**** DATASET RECORDS ****

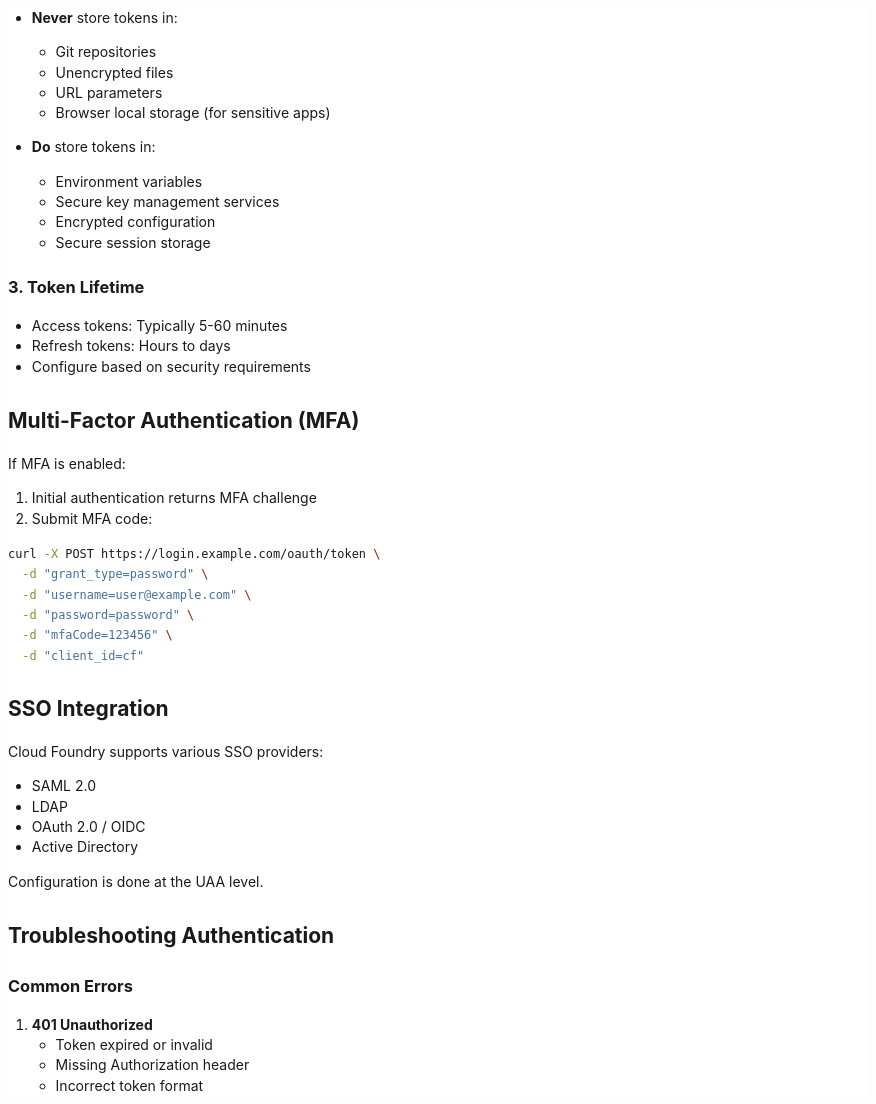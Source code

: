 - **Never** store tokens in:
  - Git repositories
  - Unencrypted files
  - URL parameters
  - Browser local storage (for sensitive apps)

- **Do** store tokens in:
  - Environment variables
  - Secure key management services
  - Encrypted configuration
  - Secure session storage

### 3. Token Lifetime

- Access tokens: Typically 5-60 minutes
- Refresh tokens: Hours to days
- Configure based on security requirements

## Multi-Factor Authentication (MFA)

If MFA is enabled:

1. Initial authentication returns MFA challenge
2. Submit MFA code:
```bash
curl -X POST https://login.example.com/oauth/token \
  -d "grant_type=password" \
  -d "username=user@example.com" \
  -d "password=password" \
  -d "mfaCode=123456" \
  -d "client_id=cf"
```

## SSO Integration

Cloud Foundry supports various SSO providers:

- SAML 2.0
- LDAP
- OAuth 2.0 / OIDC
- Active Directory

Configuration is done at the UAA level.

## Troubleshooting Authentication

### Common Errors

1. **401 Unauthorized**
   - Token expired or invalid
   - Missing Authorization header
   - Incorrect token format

****

_TASK DIRECTIONS_.
This exercise calls for a verbatim output of the entries, pictures omitted.

_ANSWER BOX_.
Source code

: - **Never** store tokens in:
  - Git repositories
  - Unencrypted files
  - URL parameters
  - Browser local storage (for sensitive apps)

- **Do** store tokens in:
  - Environment variables
  - Secure key management services
  - Encrypted configuration
  - Secure session storage

### 3. Token Lifetime

- Access tokens: Typically 5-60 minutes
- Refresh tokens: Hours to days
- Configure based on security requirements

## Multi-Factor Authentication (MFA)

If MFA is enabled:

1. Initial authentication returns MFA challenge
2. Submit MFA code:
```bash
curl -X POST https://login.example.com/oauth/token \
  -d "grant_type=password" \
  -d "username=user@example.com" \
  -d "password=password" \
  -d "mfaCode=123456" \
  -d "client_id=cf"
```

## SSO Integration

Cloud Foundry supports various SSO providers:

- SAML 2.0
- LDAP
- OAuth 2.0 / OIDC
- Active Directory

Configuration is done at the UAA level.

## Troubleshooting Authentication

### Common Errors

1. **401 Unauthorized**
   - Token expired or invalid
   - Missing Authorization header
   - Incorrect token format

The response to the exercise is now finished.